##### Supplied data

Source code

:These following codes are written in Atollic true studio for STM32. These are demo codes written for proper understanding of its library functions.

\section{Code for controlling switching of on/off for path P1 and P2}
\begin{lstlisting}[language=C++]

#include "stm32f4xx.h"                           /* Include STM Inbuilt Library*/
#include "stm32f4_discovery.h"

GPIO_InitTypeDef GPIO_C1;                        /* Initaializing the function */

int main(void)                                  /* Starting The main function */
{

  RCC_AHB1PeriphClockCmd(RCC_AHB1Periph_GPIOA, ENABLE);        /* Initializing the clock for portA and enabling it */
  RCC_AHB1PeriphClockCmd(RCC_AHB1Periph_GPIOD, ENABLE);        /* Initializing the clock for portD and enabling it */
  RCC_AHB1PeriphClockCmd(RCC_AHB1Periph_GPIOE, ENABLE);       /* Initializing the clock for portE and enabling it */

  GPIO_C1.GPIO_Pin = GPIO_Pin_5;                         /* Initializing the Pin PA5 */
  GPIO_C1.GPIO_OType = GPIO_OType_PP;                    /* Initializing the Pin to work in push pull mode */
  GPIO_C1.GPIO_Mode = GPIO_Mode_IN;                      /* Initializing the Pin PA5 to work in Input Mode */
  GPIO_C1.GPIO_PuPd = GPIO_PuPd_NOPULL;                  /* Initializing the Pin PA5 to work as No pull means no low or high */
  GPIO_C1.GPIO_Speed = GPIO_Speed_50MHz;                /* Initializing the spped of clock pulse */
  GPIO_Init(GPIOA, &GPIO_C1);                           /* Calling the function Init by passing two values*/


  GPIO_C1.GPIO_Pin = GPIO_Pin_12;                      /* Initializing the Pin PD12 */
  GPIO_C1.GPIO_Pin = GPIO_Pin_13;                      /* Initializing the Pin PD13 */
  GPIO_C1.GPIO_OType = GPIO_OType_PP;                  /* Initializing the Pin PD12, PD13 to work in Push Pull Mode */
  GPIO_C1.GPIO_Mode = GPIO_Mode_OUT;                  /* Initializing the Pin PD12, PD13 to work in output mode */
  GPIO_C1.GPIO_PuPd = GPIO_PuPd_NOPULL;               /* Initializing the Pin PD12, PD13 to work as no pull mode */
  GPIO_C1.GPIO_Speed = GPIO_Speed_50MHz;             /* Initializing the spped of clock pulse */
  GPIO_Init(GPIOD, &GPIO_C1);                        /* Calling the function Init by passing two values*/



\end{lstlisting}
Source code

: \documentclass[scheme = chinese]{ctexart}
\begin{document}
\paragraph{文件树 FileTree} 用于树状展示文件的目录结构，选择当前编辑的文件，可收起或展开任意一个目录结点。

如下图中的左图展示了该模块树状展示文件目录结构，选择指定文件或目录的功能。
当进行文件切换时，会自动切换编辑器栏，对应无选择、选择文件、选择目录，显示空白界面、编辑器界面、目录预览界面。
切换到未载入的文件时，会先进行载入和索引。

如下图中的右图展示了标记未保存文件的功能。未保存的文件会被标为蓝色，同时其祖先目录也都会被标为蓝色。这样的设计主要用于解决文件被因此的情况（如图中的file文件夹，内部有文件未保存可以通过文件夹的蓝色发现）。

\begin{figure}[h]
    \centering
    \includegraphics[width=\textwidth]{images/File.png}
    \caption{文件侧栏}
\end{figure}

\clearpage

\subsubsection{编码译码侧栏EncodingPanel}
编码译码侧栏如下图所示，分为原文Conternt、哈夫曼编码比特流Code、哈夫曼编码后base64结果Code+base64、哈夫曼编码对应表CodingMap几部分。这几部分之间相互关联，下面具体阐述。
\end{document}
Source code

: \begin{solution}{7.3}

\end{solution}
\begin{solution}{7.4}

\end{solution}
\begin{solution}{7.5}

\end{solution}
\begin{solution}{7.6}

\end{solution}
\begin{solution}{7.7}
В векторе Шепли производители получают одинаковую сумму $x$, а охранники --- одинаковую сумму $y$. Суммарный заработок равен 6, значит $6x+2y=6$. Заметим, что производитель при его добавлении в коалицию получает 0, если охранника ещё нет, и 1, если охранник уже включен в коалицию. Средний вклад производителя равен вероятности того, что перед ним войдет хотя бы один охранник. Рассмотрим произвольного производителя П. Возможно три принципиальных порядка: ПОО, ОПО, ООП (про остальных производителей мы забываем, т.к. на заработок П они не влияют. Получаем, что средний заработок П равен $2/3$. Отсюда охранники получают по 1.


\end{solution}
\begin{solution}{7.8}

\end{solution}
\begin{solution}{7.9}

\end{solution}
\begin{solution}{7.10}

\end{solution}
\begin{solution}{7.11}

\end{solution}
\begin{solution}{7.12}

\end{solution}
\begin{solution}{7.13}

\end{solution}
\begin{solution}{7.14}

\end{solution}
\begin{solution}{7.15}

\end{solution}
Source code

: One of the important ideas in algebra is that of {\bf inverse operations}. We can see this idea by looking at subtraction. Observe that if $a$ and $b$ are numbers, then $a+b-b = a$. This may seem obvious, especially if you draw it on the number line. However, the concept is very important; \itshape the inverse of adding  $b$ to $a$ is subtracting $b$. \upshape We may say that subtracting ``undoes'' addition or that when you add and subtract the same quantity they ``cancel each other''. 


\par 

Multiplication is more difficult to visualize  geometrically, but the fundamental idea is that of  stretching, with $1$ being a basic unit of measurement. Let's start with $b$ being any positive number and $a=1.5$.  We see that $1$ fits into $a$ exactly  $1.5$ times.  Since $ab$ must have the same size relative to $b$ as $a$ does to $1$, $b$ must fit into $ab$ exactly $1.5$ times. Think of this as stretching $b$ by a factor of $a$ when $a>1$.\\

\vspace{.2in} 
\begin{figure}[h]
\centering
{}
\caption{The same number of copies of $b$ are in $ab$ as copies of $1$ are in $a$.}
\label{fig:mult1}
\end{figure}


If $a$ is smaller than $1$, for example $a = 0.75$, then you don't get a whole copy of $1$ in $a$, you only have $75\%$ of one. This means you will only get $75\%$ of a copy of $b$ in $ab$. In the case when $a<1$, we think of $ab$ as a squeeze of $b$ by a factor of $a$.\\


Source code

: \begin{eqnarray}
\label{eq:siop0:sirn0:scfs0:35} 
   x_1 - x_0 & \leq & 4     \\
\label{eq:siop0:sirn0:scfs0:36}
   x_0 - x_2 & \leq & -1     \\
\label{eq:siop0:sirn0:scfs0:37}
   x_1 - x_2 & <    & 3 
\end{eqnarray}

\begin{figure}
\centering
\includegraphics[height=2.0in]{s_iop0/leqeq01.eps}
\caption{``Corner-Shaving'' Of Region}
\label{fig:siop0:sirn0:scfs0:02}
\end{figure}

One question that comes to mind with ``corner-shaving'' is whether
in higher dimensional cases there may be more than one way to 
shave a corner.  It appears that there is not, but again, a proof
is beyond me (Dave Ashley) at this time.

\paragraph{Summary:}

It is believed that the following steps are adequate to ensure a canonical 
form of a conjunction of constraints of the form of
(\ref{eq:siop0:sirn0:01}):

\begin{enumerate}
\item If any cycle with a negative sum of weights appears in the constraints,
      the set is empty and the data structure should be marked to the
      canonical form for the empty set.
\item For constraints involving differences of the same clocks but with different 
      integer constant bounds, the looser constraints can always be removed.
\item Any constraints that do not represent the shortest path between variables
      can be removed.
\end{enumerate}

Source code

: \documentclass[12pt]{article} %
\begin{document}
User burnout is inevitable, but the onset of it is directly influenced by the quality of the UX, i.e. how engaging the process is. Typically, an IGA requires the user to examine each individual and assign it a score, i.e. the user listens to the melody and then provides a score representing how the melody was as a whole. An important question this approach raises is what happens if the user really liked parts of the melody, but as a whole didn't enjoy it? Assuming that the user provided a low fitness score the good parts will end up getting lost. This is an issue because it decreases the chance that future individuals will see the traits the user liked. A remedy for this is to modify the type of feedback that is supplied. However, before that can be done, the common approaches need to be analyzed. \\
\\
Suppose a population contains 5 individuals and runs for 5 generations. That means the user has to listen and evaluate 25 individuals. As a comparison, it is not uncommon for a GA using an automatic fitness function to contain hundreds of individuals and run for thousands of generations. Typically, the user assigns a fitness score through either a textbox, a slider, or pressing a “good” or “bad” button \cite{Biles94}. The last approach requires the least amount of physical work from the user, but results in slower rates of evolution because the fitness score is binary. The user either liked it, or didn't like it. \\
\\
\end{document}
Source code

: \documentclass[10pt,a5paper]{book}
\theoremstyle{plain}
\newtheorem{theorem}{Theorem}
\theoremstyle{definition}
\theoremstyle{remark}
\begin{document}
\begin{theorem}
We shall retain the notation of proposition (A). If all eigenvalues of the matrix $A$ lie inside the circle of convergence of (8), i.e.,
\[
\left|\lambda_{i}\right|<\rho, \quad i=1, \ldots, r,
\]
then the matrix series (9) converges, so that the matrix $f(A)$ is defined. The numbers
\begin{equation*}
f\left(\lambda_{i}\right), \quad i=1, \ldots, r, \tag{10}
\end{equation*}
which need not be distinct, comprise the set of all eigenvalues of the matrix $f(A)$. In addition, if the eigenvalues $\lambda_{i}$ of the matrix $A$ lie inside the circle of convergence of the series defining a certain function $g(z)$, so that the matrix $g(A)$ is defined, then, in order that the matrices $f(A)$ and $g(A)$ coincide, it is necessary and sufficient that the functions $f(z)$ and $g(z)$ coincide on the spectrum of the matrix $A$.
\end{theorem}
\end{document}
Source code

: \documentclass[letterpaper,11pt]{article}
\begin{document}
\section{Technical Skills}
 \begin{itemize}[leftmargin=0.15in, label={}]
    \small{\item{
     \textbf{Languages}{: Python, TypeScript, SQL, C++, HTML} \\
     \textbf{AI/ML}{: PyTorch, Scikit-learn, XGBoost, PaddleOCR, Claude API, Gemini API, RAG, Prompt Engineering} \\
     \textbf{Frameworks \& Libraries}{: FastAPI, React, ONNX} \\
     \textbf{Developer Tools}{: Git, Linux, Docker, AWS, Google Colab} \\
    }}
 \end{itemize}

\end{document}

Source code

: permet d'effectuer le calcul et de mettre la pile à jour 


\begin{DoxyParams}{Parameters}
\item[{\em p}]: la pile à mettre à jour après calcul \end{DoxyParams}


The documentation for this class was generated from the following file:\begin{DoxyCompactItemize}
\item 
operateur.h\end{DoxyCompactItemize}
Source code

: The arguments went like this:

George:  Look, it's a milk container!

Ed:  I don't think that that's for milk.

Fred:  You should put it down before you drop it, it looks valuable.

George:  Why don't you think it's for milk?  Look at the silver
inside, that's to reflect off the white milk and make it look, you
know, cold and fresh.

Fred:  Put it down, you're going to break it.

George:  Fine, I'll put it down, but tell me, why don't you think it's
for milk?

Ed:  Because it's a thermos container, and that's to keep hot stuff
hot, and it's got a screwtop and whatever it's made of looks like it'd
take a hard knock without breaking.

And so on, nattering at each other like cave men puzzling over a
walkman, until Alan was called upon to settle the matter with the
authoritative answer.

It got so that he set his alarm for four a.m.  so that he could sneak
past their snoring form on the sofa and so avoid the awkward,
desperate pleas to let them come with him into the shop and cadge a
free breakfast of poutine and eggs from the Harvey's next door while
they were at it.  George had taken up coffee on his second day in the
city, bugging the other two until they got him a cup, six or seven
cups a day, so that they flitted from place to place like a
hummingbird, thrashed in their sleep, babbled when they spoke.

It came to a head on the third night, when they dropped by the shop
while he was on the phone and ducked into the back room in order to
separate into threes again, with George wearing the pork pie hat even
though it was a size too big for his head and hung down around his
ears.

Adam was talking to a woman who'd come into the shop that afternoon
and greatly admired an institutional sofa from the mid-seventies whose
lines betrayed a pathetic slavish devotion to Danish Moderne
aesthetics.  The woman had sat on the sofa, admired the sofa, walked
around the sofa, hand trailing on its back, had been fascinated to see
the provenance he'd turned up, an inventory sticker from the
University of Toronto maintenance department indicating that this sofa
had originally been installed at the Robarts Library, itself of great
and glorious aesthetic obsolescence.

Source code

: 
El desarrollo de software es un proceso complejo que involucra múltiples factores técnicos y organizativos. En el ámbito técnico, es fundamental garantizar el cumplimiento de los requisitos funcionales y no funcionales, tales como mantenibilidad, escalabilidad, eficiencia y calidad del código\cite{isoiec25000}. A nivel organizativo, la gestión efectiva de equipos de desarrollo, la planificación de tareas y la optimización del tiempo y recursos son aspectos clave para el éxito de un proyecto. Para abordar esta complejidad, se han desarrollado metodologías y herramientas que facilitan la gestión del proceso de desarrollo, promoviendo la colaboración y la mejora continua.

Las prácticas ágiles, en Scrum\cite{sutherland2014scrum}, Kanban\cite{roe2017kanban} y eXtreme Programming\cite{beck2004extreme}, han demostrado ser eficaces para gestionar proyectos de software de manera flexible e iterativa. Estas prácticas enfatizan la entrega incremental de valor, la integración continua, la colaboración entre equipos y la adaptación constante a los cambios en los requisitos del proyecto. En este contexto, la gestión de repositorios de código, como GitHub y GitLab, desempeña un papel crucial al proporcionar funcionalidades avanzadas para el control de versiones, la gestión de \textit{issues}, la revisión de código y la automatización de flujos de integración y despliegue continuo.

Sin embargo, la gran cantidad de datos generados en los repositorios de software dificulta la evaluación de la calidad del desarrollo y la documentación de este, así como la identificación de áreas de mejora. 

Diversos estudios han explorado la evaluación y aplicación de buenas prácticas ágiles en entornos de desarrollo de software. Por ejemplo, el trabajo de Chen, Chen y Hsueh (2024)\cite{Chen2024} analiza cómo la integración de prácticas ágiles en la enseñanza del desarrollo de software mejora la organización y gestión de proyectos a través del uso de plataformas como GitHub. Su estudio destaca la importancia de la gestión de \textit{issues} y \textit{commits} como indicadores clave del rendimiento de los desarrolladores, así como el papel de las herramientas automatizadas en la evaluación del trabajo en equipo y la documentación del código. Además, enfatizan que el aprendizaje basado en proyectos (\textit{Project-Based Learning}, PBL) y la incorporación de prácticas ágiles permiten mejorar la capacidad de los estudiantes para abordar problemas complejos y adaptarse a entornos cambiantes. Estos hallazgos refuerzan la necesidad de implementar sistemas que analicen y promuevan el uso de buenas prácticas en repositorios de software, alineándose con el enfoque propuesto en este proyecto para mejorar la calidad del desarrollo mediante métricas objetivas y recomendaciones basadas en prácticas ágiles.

##########

## Task statement:
The answer must consist solely of the lines from the first line of the data to the line holding "GPIO_C1.GPIO_Mode = GPIO_Mode_IN;", each given again exactly.

## Exercise result:
Source code

:These following codes are written in Atollic true studio for STM32. These are demo codes written for proper understanding of its library functions.

\section{Code for controlling switching of on/off for path P1 and P2}
\begin{lstlisting}[language=C++]

#include "stm32f4xx.h"                           /* Include STM Inbuilt Library*/
#include "stm32f4_discovery.h"

GPIO_InitTypeDef GPIO_C1;                        /* Initaializing the function */

int main(void)                                  /* Starting The main function */
{

  RCC_AHB1PeriphClockCmd(RCC_AHB1Periph_GPIOA, ENABLE);        /* Initializing the clock for portA and enabling it */
  RCC_AHB1PeriphClockCmd(RCC_AHB1Periph_GPIOD, ENABLE);        /* Initializing the clock for portD and enabling it */
  RCC_AHB1PeriphClockCmd(RCC_AHB1Periph_GPIOE, ENABLE);       /* Initializing the clock for portE and enabling it */

  GPIO_C1.GPIO_Pin = GPIO_Pin_5;                         /* Initializing the Pin PA5 */
  GPIO_C1.GPIO_OType = GPIO_OType_PP;                    /* Initializing the Pin to work in push pull mode */
  GPIO_C1.GPIO_Mode = GPIO_Mode_IN;                      /* Initializing the Pin PA5 to work in Input Mode */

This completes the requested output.